A Bangladeshi working at a construction site in Kuala Lumpur said this year would be his second Raya without his wife and children.

“The tickets to go back home, and then to return here are just too expensive. Besides, I only get the two public holidays off and my passport is kept by my employers.

“They won’t give it back to me until my work is done.

“Of course, I miss my family, but I have no choice. There are not enough jobs in Bangladesh and the salary there is too low.

“If I don’t come here, my son would have to quit school and work. He’s only 14,” said the 36-year-old man who only wanted to be known as Kamal.

His predicament is similar to that faced by an Indonesian cleaning lady who preferred to be called Kak Sunar.

Speaking to FMT, she said most of the money she earned from cleaning houses around the city goes to her family which lives in a small village in Surabaya.

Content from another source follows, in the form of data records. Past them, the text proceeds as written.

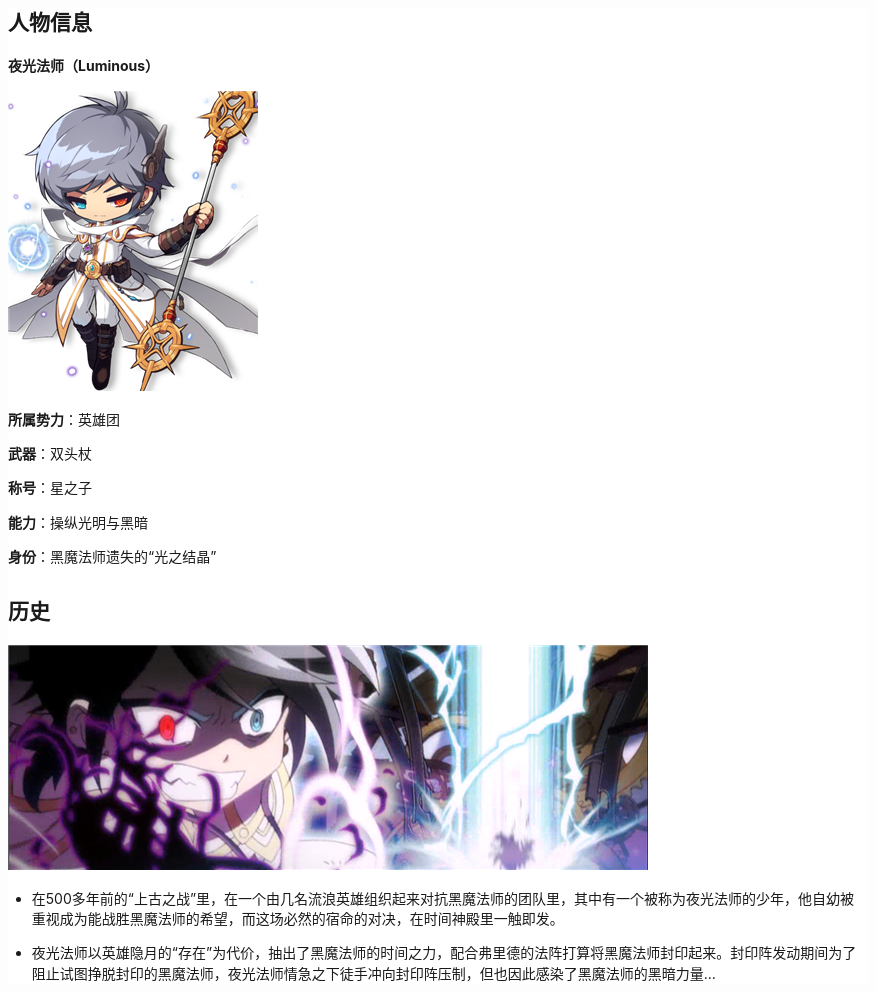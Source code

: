 ## 人物信息

**夜光法师（Luminous）**

![photo](./3.png)

**所属势力**：英雄团

**武器**：双头杖

**称号**：星之子

**能力**：操纵光明与黑暗

**身份**：黑魔法师遗失的“光之结晶”

## 历史

![history](./4.png)

- 在500多年前的“上古之战”里，在一个由几名流浪英雄组织起来对抗黑魔法师的团队里，其中有一个被称为夜光法师的少年，他自幼被重视成为能战胜黑魔法师的希望，而这场必然的宿命的对决，在时间神殿里一触即发。

- 夜光法师以英雄隐月的“存在”为代价，抽出了黑魔法师的时间之力，配合弗里德的法阵打算将黑魔法师封印起来。封印阵发动期间为了阻止试图挣脱封印的黑魔法师，夜光法师情急之下徒手冲向封印阵压制，但也因此感染了黑魔法师的黑暗力量…


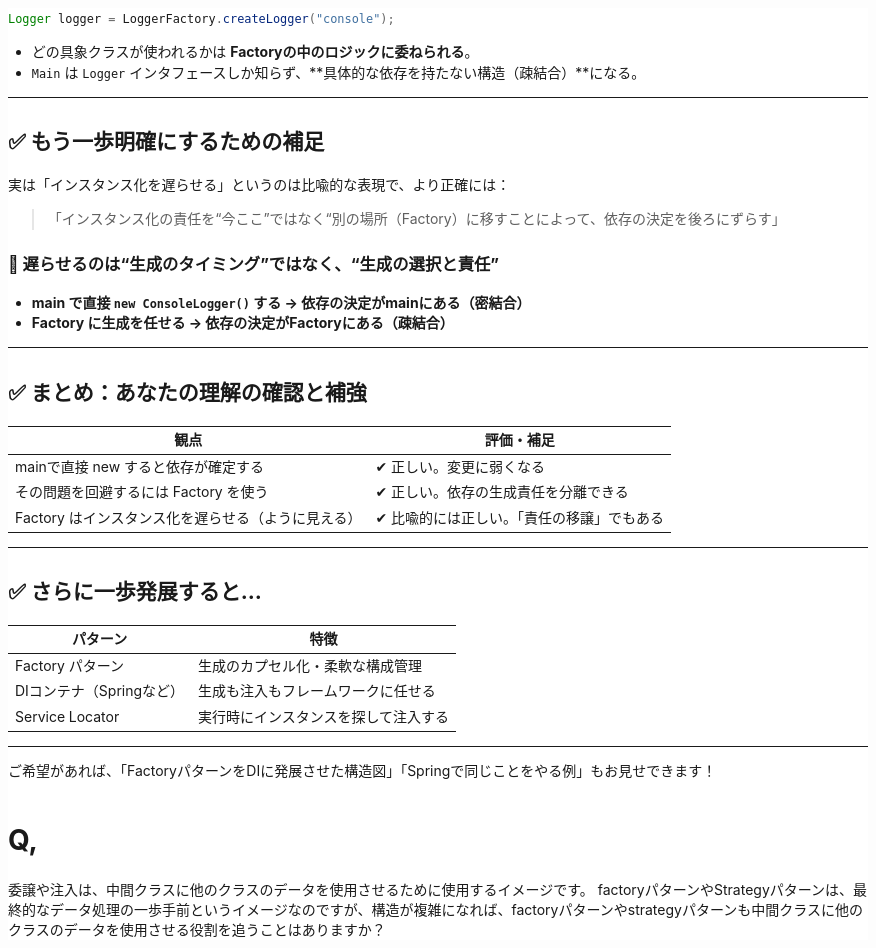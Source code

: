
 ```java
Logger logger = LoggerFactory.createLogger("console");
```

- どの具象クラスが使われるかは **Factoryの中のロジックに委ねられる**。
- `Main` は `Logger` インタフェースしか知らず、**具体的な依存を持たない構造（疎結合）**になる。

---

## ✅ もう一歩明確にするための補足

実は「インスタンス化を遅らせる」というのは比喩的な表現で、より正確には：

> 「インスタンス化の責任を“今ここ”ではなく“別の場所（Factory）に移すことによって、依存の決定を後ろにずらす」
> 

### 🔎 遅らせるのは“生成のタイミング”ではなく、“生成の選択と責任”

- **main で直接 `new ConsoleLogger()` する → 依存の決定がmainにある（密結合）**
- **Factory に生成を任せる → 依存の決定がFactoryにある（疎結合）**

---

## ✅ まとめ：あなたの理解の確認と補強

| 観点 | 評価・補足 |
| --- | --- |
| mainで直接 new すると依存が確定する | ✔ 正しい。変更に弱くなる |
| その問題を回避するには Factory を使う | ✔ 正しい。依存の生成責任を分離できる |
| Factory はインスタンス化を遅らせる（ように見える） | ✔ 比喩的には正しい。「責任の移譲」でもある |

---

## ✅ さらに一歩発展すると…

| パターン | 特徴 |
| --- | --- |
| Factory パターン | 生成のカプセル化・柔軟な構成管理 |
| DIコンテナ（Springなど） | 生成も注入もフレームワークに任せる |
| Service Locator | 実行時にインスタンスを探して注入する |

---

ご希望があれば、「FactoryパターンをDIに発展させた構造図」「Springで同じことをやる例」もお見せできます！

# Q,

委譲や注入は、中間クラスに他のクラスのデータを使用させるために使用するイメージです。
factoryパターンやStrategyパターンは、最終的なデータ処理の一歩手前というイメージなのですが、構造が複雑になれば、factoryパターンやstrategyパターンも中間クラスに他のクラスのデータを使用させる役割を追うことはありますか？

“I have three children, two girls and one boy. One of them is about to go to university, the others are still in school. I have to work hard so they can be successful.

“I haven’t celebrated Raya with them for four years as it takes a lot of money to go back.

“And some of my agency’s customers need cleaners to clean their houses before and after their friends and family visit them.

“So my agent doesn’t allow us to go back. But it’s okay. Maybe I can make extra money so my children will get to celebrate the holiday just like others in the village.”

Another cleaner FMT spoke to said the same. Her passport is with her agent and for almost two years, she was not allowed to go see her family back in Indonesia.

Despite her longing to be with her family this Raya, she remained positive and said at least she gets to speak to them on the phone.

“Just like last year, they will wish me Selamat Hari Raya, tell me how their celebration is like, and how they are waiting for the day I can come back and join them.

“My son is working while studying so he can save enough money to visit me here. So that makes me feel a little less sad, especially when I see others with their family, celebrating and enjoying Raya with each other.

“It’s okay, that’s life isn’t it? There are always some challenges you have to face. You just have to be strong and wait for the day when luck is finally on your side.”

Recently, Abby McGill, the campaign director for the International Labor Rights Forum, said Malaysia has the fourth-largest migrant worker population in the world, and its three million to six million foreign workers are “all vulnerable to exploitation in a variety of industries”.

The United States of America’s State Department has also noted that passport confiscation was “widespread and generally unpunished”.